→ **Work to complete**: Beginning with the line that has "are supplied with" and ending with the line that has "pair is excluded.", retype the entries below exactly, except for the pictures.

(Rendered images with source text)
---+---

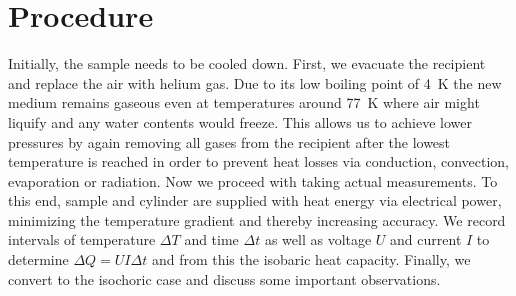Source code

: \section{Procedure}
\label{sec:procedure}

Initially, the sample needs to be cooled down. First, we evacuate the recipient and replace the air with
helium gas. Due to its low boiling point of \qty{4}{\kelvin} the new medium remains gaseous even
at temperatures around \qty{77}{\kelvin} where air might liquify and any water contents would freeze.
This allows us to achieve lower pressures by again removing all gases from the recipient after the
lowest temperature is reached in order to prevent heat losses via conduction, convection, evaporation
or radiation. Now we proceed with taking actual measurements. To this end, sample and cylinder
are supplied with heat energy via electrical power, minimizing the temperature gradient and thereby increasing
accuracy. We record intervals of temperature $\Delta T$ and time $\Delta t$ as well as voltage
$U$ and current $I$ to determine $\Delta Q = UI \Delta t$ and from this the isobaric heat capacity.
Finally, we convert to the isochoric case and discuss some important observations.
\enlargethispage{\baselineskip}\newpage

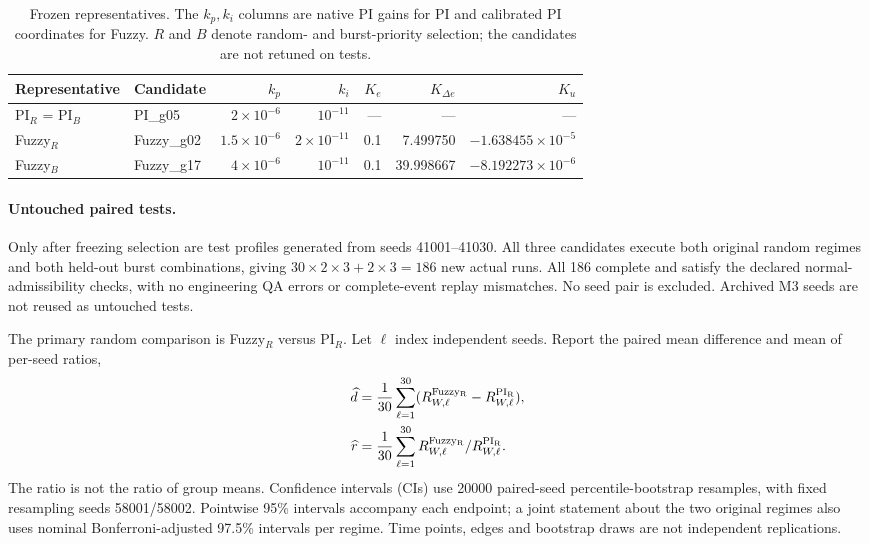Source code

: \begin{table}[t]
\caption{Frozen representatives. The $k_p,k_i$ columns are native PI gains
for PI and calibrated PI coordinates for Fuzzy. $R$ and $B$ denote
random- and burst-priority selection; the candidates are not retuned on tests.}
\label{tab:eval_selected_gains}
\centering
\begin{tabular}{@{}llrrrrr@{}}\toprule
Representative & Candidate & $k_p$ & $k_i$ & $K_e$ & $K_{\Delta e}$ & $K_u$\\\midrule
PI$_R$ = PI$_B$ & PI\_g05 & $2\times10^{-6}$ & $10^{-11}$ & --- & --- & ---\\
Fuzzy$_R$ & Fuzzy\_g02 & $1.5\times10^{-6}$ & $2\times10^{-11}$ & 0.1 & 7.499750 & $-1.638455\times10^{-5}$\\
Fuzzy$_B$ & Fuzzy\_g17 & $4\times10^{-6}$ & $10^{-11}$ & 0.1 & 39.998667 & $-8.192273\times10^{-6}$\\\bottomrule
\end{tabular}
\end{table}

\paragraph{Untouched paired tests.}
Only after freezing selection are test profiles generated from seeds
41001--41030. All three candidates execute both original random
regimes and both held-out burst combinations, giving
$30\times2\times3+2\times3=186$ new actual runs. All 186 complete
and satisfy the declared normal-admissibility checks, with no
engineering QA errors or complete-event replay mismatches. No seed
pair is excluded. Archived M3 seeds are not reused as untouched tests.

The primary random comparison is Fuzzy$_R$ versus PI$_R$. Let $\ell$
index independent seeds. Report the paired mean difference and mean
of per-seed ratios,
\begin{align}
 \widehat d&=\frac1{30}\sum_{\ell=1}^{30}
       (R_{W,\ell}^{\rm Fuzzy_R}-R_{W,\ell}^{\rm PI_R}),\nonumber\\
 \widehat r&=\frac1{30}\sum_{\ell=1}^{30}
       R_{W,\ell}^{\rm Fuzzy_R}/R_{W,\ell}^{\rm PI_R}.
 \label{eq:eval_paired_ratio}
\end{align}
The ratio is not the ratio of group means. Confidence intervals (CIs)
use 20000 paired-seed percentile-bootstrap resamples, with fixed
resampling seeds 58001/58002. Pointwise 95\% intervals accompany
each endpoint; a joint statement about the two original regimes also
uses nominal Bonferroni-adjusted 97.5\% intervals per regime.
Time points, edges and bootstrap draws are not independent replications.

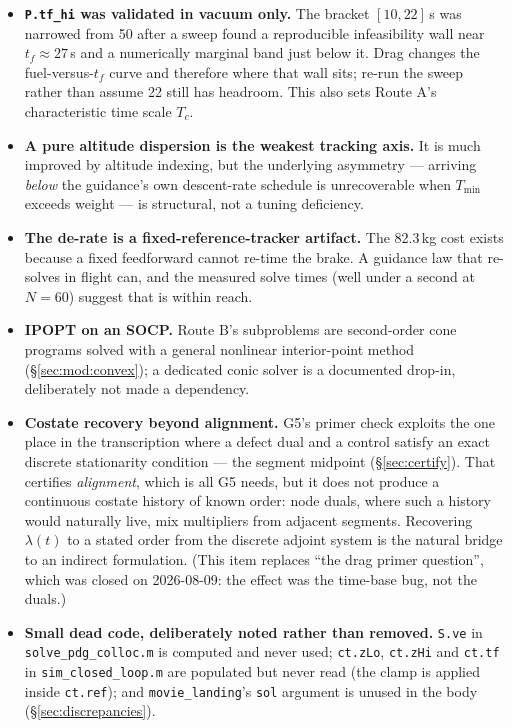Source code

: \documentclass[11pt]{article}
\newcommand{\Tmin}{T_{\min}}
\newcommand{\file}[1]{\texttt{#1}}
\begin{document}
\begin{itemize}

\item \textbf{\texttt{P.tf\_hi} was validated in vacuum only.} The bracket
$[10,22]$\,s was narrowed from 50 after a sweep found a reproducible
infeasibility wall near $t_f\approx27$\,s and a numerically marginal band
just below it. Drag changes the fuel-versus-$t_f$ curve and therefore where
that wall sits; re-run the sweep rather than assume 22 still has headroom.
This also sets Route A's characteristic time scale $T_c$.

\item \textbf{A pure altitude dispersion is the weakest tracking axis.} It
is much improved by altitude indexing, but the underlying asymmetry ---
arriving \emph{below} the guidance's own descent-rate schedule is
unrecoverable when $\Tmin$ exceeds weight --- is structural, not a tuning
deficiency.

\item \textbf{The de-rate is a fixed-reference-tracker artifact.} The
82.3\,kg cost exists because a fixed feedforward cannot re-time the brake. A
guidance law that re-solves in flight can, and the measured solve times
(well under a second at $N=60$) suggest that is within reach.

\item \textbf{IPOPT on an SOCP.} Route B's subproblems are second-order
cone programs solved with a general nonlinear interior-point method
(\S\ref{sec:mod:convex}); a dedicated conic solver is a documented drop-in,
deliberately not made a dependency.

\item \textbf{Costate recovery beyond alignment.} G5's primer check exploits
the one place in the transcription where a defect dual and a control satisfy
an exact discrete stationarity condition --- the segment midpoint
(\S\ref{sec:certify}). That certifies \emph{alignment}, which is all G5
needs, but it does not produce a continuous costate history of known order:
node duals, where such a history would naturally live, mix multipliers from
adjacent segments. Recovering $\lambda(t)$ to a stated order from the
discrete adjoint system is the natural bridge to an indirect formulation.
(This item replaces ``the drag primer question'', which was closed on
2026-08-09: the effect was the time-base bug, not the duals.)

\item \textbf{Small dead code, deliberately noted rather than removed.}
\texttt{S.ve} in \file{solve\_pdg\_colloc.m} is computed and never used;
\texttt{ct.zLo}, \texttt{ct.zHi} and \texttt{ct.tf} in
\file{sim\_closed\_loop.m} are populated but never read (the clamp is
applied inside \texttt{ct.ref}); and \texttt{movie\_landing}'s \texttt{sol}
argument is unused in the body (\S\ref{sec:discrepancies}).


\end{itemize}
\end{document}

---+---

→ **Response area**:
are supplied with heat energy via electrical power, minimizing the temperature gradient and thereby increasing
accuracy. We record intervals of temperature $\Delta T$ and time $\Delta t$ as well as voltage
$U$ and current $I$ to determine $\Delta Q = UI \Delta t$ and from this the isobaric heat capacity.
Finally, we convert to the isochoric case and discuss some important observations.
\enlargethispage{\baselineskip}\newpage

Source code

: \begin{table}[t]
\caption{Frozen representatives. The $k_p,k_i$ columns are native PI gains
for PI and calibrated PI coordinates for Fuzzy. $R$ and $B$ denote
random- and burst-priority selection; the candidates are not retuned on tests.}
\label{tab:eval_selected_gains}
\centering
\begin{tabular}{@{}llrrrrr@{}}\toprule
Representative & Candidate & $k_p$ & $k_i$ & $K_e$ & $K_{\Delta e}$ & $K_u$\\\midrule
PI$_R$ = PI$_B$ & PI\_g05 & $2\times10^{-6}$ & $10^{-11}$ & --- & --- & ---\\
Fuzzy$_R$ & Fuzzy\_g02 & $1.5\times10^{-6}$ & $2\times10^{-11}$ & 0.1 & 7.499750 & $-1.638455\times10^{-5}$\\
Fuzzy$_B$ & Fuzzy\_g17 & $4\times10^{-6}$ & $10^{-11}$ & 0.1 & 39.998667 & $-8.192273\times10^{-6}$\\\bottomrule
\end{tabular}
\end{table}

\paragraph{Untouched paired tests.}
Only after freezing selection are test profiles generated from seeds
41001--41030. All three candidates execute both original random
regimes and both held-out burst combinations, giving
$30\times2\times3+2\times3=186$ new actual runs. All 186 complete
and satisfy the declared normal-admissibility checks, with no
engineering QA errors or complete-event replay mismatches. No seed
pair is excluded. Archived M3 seeds are not reused as untouched tests.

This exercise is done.